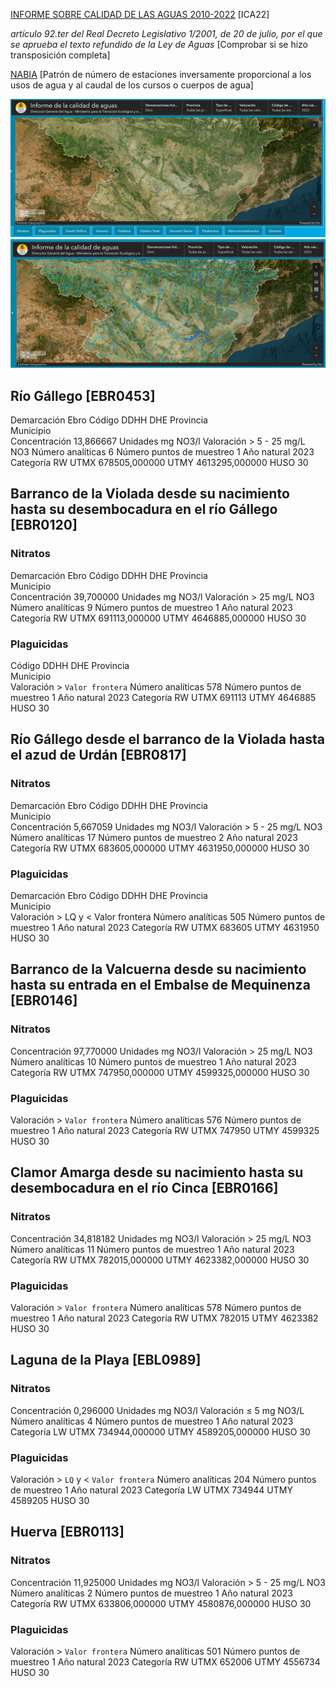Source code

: [INFORME SOBRE CALIDAD DE LAS AGUAS 2010-2022](https://www.miteco.gob.es/content/dam/miteco/es/agua/temas/estado-y-calidad-de-las-aguas/informes-calidad-de-las-aguas/Informe-Calidad-Aguas-2010-2022.pdf) [ICA22]


*artículo 92.ter del Real Decreto Legislativo 1/2001, de 20 de julio, por el que se aprueba el texto refundido de la Ley de Aguas* [Comprobar si se hizo transposición completa]

[NABIA](https://www.arcgis.com/apps/dashboards/469c05fa7fc848088d57cf0ed43fe9f8)
[Patrón de número de estaciones inversamente proporcional a los usos de agua y al caudal de los cursos o cuerpos de agua] 

![alt text](image.png)
![alt text](image-1.png)

## Río Gállego [EBR0453]
Demarcación	Ebro
Código DDHH	DHE
Provincia	
Municipio	
Concentración	13,866667
Unidades	mg NO3/l
Valoración	> 5 - 25 mg/L NO3
Número analíticas	6
Número puntos de muestreo	1
Año natural	2023
Categoría	RW
UTMX	678505,000000
UTMY	4613295,000000
HUSO	30


## Barranco de la Violada desde su nacimiento hasta su desembocadura en el río Gállego [EBR0120]

### Nitratos
Demarcación	Ebro
Código DDHH	DHE
Provincia	
Municipio	
Concentración	39,700000
Unidades	mg NO3/l
Valoración	> 25 mg/L NO3
Número analíticas	9
Número puntos de muestreo	1
Año natural	2023
Categoría	RW
UTMX	691113,000000
UTMY	4646885,000000
HUSO	30

### Plaguicidas
Código DDHH	DHE
Provincia	
Municipio	
Valoración	> `Valor frontera`
Número analíticas	578
Número puntos de muestreo	1
Año natural	2023
Categoría	RW
UTMX	691113
UTMY	4646885
HUSO	30


## Río Gállego desde el barranco de la Violada hasta el azud de Urdán [EBR0817]
### Nitratos
Demarcación	Ebro
Código DDHH	DHE
Provincia	
Municipio	
Concentración	5,667059
Unidades	mg NO3/l
Valoración	> 5 - 25 mg/L NO3
Número analíticas	17
Número puntos de muestreo	2
Año natural	2023
Categoría	RW
UTMX	683605,000000
UTMY	4631950,000000
HUSO	30

### Plaguicidas
Demarcación	Ebro
Código DDHH	DHE
Provincia	
Municipio	
Valoración	> LQ y < Valor frontera
Número analíticas	505
Número puntos de muestreo	1
Año natural	2023
Categoría	RW
UTMX	683605
UTMY	4631950
HUSO	30


## Barranco de la Valcuerna desde su nacimiento hasta su entrada en el Embalse de Mequinenza [EBR0146]

### Nitratos
Concentración	97,770000
Unidades	mg NO3/l
Valoración	> 25 mg/L NO3
Número analíticas	10
Número puntos de muestreo	1
Año natural	2023
Categoría	RW
UTMX	747950,000000
UTMY	4599325,000000
HUSO	30

### Plaguicidas
Valoración	> `Valor frontera`
Número analíticas	576
Número puntos de muestreo	1
Año natural	2023
Categoría	RW
UTMX	747950
UTMY	4599325
HUSO	30

## Clamor Amarga desde su nacimiento hasta su desembocadura en el río Cinca [EBR0166]
### Nitratos
Concentración	34,818182
Unidades	mg NO3/l
Valoración	> 25 mg/L NO3
Número analíticas	11
Número puntos de muestreo	1
Año natural	2023
Categoría	RW
UTMX	782015,000000
UTMY	4623382,000000
HUSO	30

### Plaguicidas
Valoración	> `Valor frontera`
Número analíticas	578
Número puntos de muestreo	1
Año natural	2023
Categoría	RW
UTMX	782015
UTMY	4623382
HUSO	30

## Laguna de la Playa [EBL0989] 
### Nitratos
Concentración	0,296000
Unidades	mg NO3/l
Valoración	≤ 5 mg NO3/L
Número analíticas	4
Número puntos de muestreo	1
Año natural	2023
Categoría	LW
UTMX	734944,000000
UTMY	4589205,000000
HUSO	30

### Plaguicidas
Valoración	> `LQ` y < `Valor frontera`
Número analíticas	204
Número puntos de muestreo	1
Año natural	2023
Categoría	LW
UTMX	734944
UTMY	4589205
HUSO	30

## Huerva [EBR0113]
### Nitratos 
Concentración	11,925000
Unidades	mg NO3/l
Valoración	> 5 - 25 mg/L NO3
Número analíticas	2
Número puntos de muestreo	1
Año natural	2023
Categoría	RW
UTMX	633806,000000
UTMY	4580876,000000
HUSO	30

### Plaguicidas
Valoración	> `Valor frontera`
Número analíticas	501
Número puntos de muestreo	1
Año natural	2023
Categoría	RW
UTMX	652006
UTMY	4556734
HUSO	30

§ **Problem description**
Leave the pictures out. Otherwise, output the listing above exactly.

§ **Answer**
Source code

: [INFORME SOBRE CALIDAD DE LAS AGUAS 2010-2022](https://www.miteco.gob.es/content/dam/miteco/es/agua/temas/estado-y-calidad-de-las-aguas/informes-calidad-de-las-aguas/Informe-Calidad-Aguas-2010-2022.pdf) [ICA22]


*artículo 92.ter del Real Decreto Legislativo 1/2001, de 20 de julio, por el que se aprueba el texto refundido de la Ley de Aguas* [Comprobar si se hizo transposición completa]

[NABIA](https://www.arcgis.com/apps/dashboards/469c05fa7fc848088d57cf0ed43fe9f8)
[Patrón de número de estaciones inversamente proporcional a los usos de agua y al caudal de los cursos o cuerpos de agua] 

![alt text](image.png)
![alt text](image-1.png)

## Río Gállego [EBR0453]
Demarcación	Ebro
Código DDHH	DHE
Provincia	
Municipio	
Concentración	13,866667
Unidades	mg NO3/l
Valoración	> 5 - 25 mg/L NO3
Número analíticas	6
Número puntos de muestreo	1
Año natural	2023
Categoría	RW
UTMX	678505,000000
UTMY	4613295,000000
HUSO	30


## Barranco de la Violada desde su nacimiento hasta su desembocadura en el río Gállego [EBR0120]

### Nitratos
Demarcación	Ebro
Código DDHH	DHE
Provincia	
Municipio	
Concentración	39,700000
Unidades	mg NO3/l
Valoración	> 25 mg/L NO3
Número analíticas	9
Número puntos de muestreo	1
Año natural	2023
Categoría	RW
UTMX	691113,000000
UTMY	4646885,000000
HUSO	30

### Plaguicidas
Código DDHH	DHE
Provincia	
Municipio	
Valoración	> `Valor frontera`
Número analíticas	578
Número puntos de muestreo	1
Año natural	2023
Categoría	RW
UTMX	691113
UTMY	4646885
HUSO	30


## Río Gállego desde el barranco de la Violada hasta el azud de Urdán [EBR0817]
### Nitratos
Demarcación	Ebro
Código DDHH	DHE
Provincia	
Municipio	
Concentración	5,667059
Unidades	mg NO3/l
Valoración	> 5 - 25 mg/L NO3
Número analíticas	17
Número puntos de muestreo	2
Año natural	2023
Categoría	RW
UTMX	683605,000000
UTMY	4631950,000000
HUSO	30

### Plaguicidas
Demarcación	Ebro
Código DDHH	DHE
Provincia	
Municipio	
Valoración	> LQ y < Valor frontera
Número analíticas	505
Número puntos de muestreo	1
Año natural	2023
Categoría	RW
UTMX	683605
UTMY	4631950
HUSO	30


## Barranco de la Valcuerna desde su nacimiento hasta su entrada en el Embalse de Mequinenza [EBR0146]

### Nitratos
Concentración	97,770000
Unidades	mg NO3/l
Valoración	> 25 mg/L NO3
Número analíticas	10
Número puntos de muestreo	1
Año natural	2023
Categoría	RW
UTMX	747950,000000
UTMY	4599325,000000
HUSO	30

### Plaguicidas
Valoración	> `Valor frontera`
Número analíticas	576
Número puntos de muestreo	1
Año natural	2023
Categoría	RW
UTMX	747950
UTMY	4599325
HUSO	30

## Clamor Amarga desde su nacimiento hasta su desembocadura en el río Cinca [EBR0166]
### Nitratos
Concentración	34,818182
Unidades	mg NO3/l
Valoración	> 25 mg/L NO3
Número analíticas	11
Número puntos de muestreo	1
Año natural	2023
Categoría	RW
UTMX	782015,000000
UTMY	4623382,000000
HUSO	30

### Plaguicidas
Valoración	> `Valor frontera`
Número analíticas	578
Número puntos de muestreo	1
Año natural	2023
Categoría	RW
UTMX	782015
UTMY	4623382
HUSO	30

## Laguna de la Playa [EBL0989] 
### Nitratos
Concentración	0,296000
Unidades	mg NO3/l
Valoración	≤ 5 mg NO3/L
Número analíticas	4
Número puntos de muestreo	1
Año natural	2023
Categoría	LW
UTMX	734944,000000
UTMY	4589205,000000
HUSO	30

### Plaguicidas
Valoración	> `LQ` y < `Valor frontera`
Número analíticas	204
Número puntos de muestreo	1
Año natural	2023
Categoría	LW
UTMX	734944
UTMY	4589205
HUSO	30

## Huerva [EBR0113]
### Nitratos 
Concentración	11,925000
Unidades	mg NO3/l
Valoración	> 5 - 25 mg/L NO3
Número analíticas	2
Número puntos de muestreo	1
Año natural	2023
Categoría	RW
UTMX	633806,000000
UTMY	4580876,000000
HUSO	30

### Plaguicidas
Valoración	> `Valor frontera`
Número analíticas	501
Número puntos de muestreo	1
Año natural	2023
Categoría	RW
UTMX	652006
UTMY	4556734
HUSO	30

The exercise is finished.